Spam to a mailing list today, trapped by spamassassin:

I wonder what kind of sucker rate they get?

The real problem with C-R systems

Karsten has a pretty good page about the problems of CR systems, but I don't think he pays quite enough attention to the problems of using From addresses as an authenticator.

At the moment there is a certain amount of spoofing of From addresses. This can be done as a social-engineering attack, such as when sending a virus from security@microsoft.com. Or it can be done as a “Joe Job” to incidentally annoy or harm somebody the spammer dislikes. But neither of these is a really strong motivation.
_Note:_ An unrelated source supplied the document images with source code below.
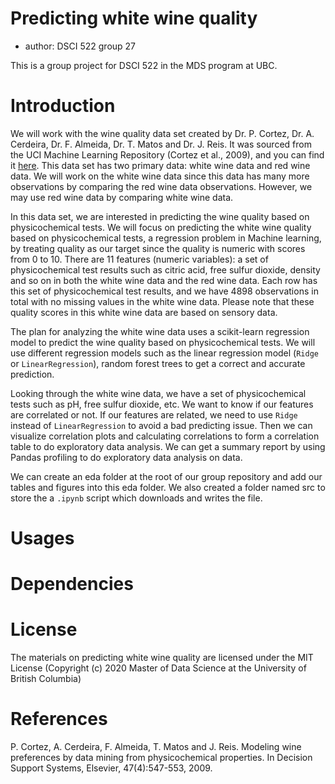 # Predicting white wine quality

  - author: DSCI 522 group 27

This is a group project for DSCI 522 in the MDS program at UBC.


# Introduction 

We will work with the wine quality data set created by Dr. P. Cortez, 
Dr. A. Cerdeira, Dr. F. Almeida, Dr. T. Matos and Dr. J. Reis. It was sourced from the UCI Machine Learning 
Repository (Cortez et al., 2009), and you can find it [here](https://archive.ics.uci.edu/ml/datasets/wine+quality). 
This data set has two primary data: white wine data and red wine data. 
We will work on the white wine data since this data has many more observations by comparing the red wine data observations. 
However, we may use red wine data by comparing white wine data. 

In this data set, we are interested in predicting the wine quality based on physicochemical tests. 
We will focus on predicting the white wine quality based on physicochemical tests,
a regression problem in Machine learning, by treating quality as our target since the quality is numeric with scores from 0 to 10.
There are 11 features (numeric variables): a set of physicochemical test results such as citric acid, free sulfur dioxide, 
density and so on in both the white wine data and the red wine data. Each row has this set of physicochemical test results, 
and we have 4898 observations in total with no missing values in the white wine data. 
Please note that these quality scores in this white wine data are based on sensory data.


The plan for analyzing the white wine data uses a scikit-learn regression model to predict the wine quality based on physicochemical tests.
We will use different regression models 
such as the linear regression model (`Ridge` or `LinearRegression`), random forest trees to get a correct and accurate prediction. 

Looking through the white wine data, we have a set of physicochemical tests such as pH,
free sulfur dioxide, etc. We want to know if our features are correlated or not. 
If our features are related, we need to use `Ridge` instead of `LinearRegression` to avoid a bad predicting issue. 
Then we can visualize correlation plots and calculating correlations to form a correlation table to do exploratory data analysis. 
We can get a summary report by using Pandas profiling to do exploratory data analysis on data. 

We can create an eda folder at the root of our group repository 
and add our tables and figures into this eda folder. We also created a folder named src to store the a `.ipynb` script 
which downloads and writes the file.

# Usages


# Dependencies


# License 
The materials on predicting white wine quality are licensed under the MIT License 
(Copyright (c) 2020 Master of Data Science at the University of British Columbia)

# References

P. Cortez, A. Cerdeira, F. Almeida, T. Matos and J. Reis.
Modeling wine preferences by data mining from physicochemical properties. In Decision Support Systems, Elsevier, 47(4):547-553, 2009.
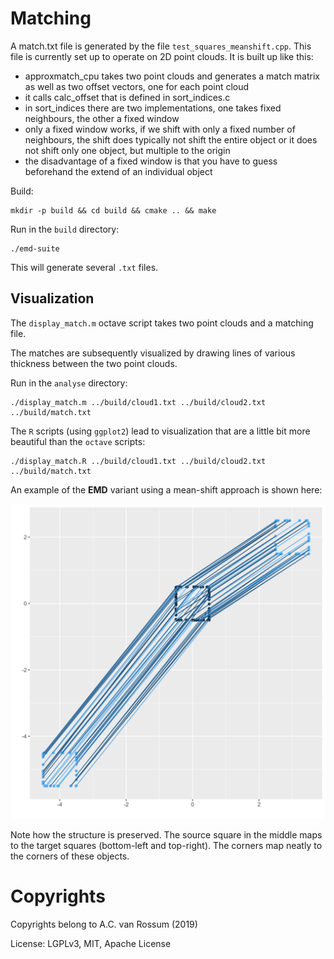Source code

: # Matching

A match.txt file is generated by the file `test_squares_meanshift.cpp`. This file is currently set up to operate on
2D point clouds. It is built up like this:

* approxmatch_cpu takes two point clouds and generates a match matrix as well as two offset vectors, one for each point cloud
* it calls calc_offset that is defined in sort_indices.c
* in sort_indices there are two implementations, one takes fixed neighbours, the other a fixed window
* only a fixed window works, if we shift with only a fixed number of neighbours, the shift does typically not shift the entire object or it does not shift only one object, but multiple to the origin
* the disadvantage of a fixed window is that you have to guess beforehand the extend of an individual object

Build:

	mkdir -p build && cd build && cmake .. && make

Run in the `build` directory:

	./emd-suite

This will generate several `.txt` files.

## Visualization

The `display_match.m` octave script takes two point clouds and a matching file.

The matches are subsequently visualized by drawing lines of various thickness between the two point clouds.

Run in the `analyse` directory:

	./display_match.m ../build/cloud1.txt ../build/cloud2.txt ../build/match.txt

The `R` scripts (using `ggplot2`) lead to visualization that are a little bit more beautiful than the `octave` scripts:

	./display_match.R ../build/cloud1.txt ../build/cloud2.txt ../build/match.txt

An example of the **EMD** variant using a mean-shift approach is shown here:

![EMD mean-shift](docs/match.png)

Note how the structure is preserved. The source square in the middle maps to the target squares (bottom-left and top-right).
The corners map neatly to the corners of these objects.

# Copyrights

Copyrights belong to A.C. van Rossum (2019)

License: LGPLv3, MIT, Apache License

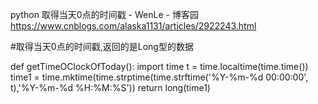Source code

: python 取得当天0点的时间戳 - WenLe - 博客园 https://www.cnblogs.com/alaska1131/articles/2922243.html

#取得当天0点的时间戳,返回的是Long型的数据

def getTimeOClockOfToday():
    import time
    t = time.localtime(time.time())
    time1 = time.mktime(time.strptime(time.strftime('%Y-%m-%d 00:00:00', t),'%Y-%m-%d %H:%M:%S'))
    return long(time1)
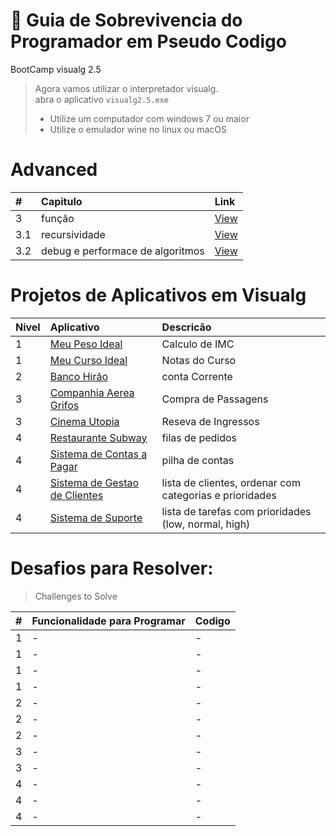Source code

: #  :card_index: Guia de Sobrevivencia do Programador em Pseudo Codigo
BootCamp visualg 2.5   
> Agora vamos utilizar o interpretador visualg.  
> abra o aplicativo `visualg2.5.exe`
> * Utilize um computador com windows 7 ou maior
> * Utilize o emulador wine no linux ou macOS

# Advanced
| # | Capitulo | Link |
|:---|:---|:---|
| 3   | função | [View](3.0.md) |
| 3.1 | recursividade | [View](3.1.md) |
| 3.2 | debug e performace de algoritmos | [View](3.2.md) |

# Projetos de Aplicativos em Visualg
 
| Nivel | Aplicativo | Descricão | 
| :---|:---|:---|
|  1  | [Meu Peso Ideal](#)| Calculo de IMC |
|  1  | [Meu Curso Ideal](#)| Notas do Curso |
|  2  | [Banco Hirão](#)| conta Corrente|
|  3  | [Companhia Aerea Grifos](#)| Compra de Passagens |
|  3  | [Cinema Utopia](#)| Reseva de Ingressos |
|  4  | [Restaurante Subway](#) | filas de pedidos |
|  4  | [Sistema de Contas a Pagar](#) | pilha de contas |
|  4  | [Sistema de Gestao de Clientes](#) | lista de clientes, ordenar com categorias e prioridades |
|  4  | [Sistema de Suporte](#) | lista de tarefas com prioridades (low, normal, high) |


# Desafios para Resolver:
> Challenges to Solve

|#|Funcionalidade para Programar | Codigo |
| :---|:---| :---|
|  1  | - | - |
|  1  | - | - |
|  1  | - | - |
|  1  | - | - |
|  2  | - | - |
|  2  | - | - |
|  2  | - | - |
|  3  | - | - |
|  3  | - | - |
|  4  | - | - |
|  4  | - | - |
|  4  | - | - |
However, if many people started filtering by From address either through TMDA or some other mechanism then you can bet that spammers would start forging them.

As other people have pointed out, to fix spam you need to address the economic problem: spam is cheap to send. Making spam expensive to send by e.g. requiring hashcash will penalize desirable communication such as mailing lists.

A good way to make it expensive is to impose hefty criminal sanctions. It is theft of service and it is unauthorized access to a computer system. In some cases it is merely akin to these existing crimes, but in the more common case where spammers actually break into a zombie machine to send spam it is very clearly illegal. We just need enforcement, and perhaps for the law to be made more clear.

Something on the order of $1000 for a small offense and three years in prison for a repeated offender ought to provide an appropriate deterrent. Some would-be spammers might baulk at the idea of being on the other end of M0NSTER C0CK!!11

In the case of heroin, criminalizing supply has increased the price, but demand still remains high. However, I suspect that people hawking penis-enlargement devices are less addicted to spam than others are to heroin. Hopefully, increasing the cost of would reduce the overall voulume.

On the other hand, making it more clearly criminal might attract a more desparate element. There are already reports of organized crime gangs being involved in say credit-card theft. Increasing the proft margins might encourage them to move into spamming, which might make the whole thing rather more nasty than it currently is.

TMDA Loses

From Kuro5hin:

If TMDA sends any "challenge" messages at all, it has completely failed. It is no good and must be removed. It's a kick in the fucking teeth to anyone who receives one. How would you like it if every single website you visited, no matter what page it was, just to view a page (not sign up for an account, but to provide the basic transaction of HTTP -- delivery of pages, like delivery of email is the basic transaction of SMTP), asked you to fill in a challenge/response to prove you weren't an address harvesting robot?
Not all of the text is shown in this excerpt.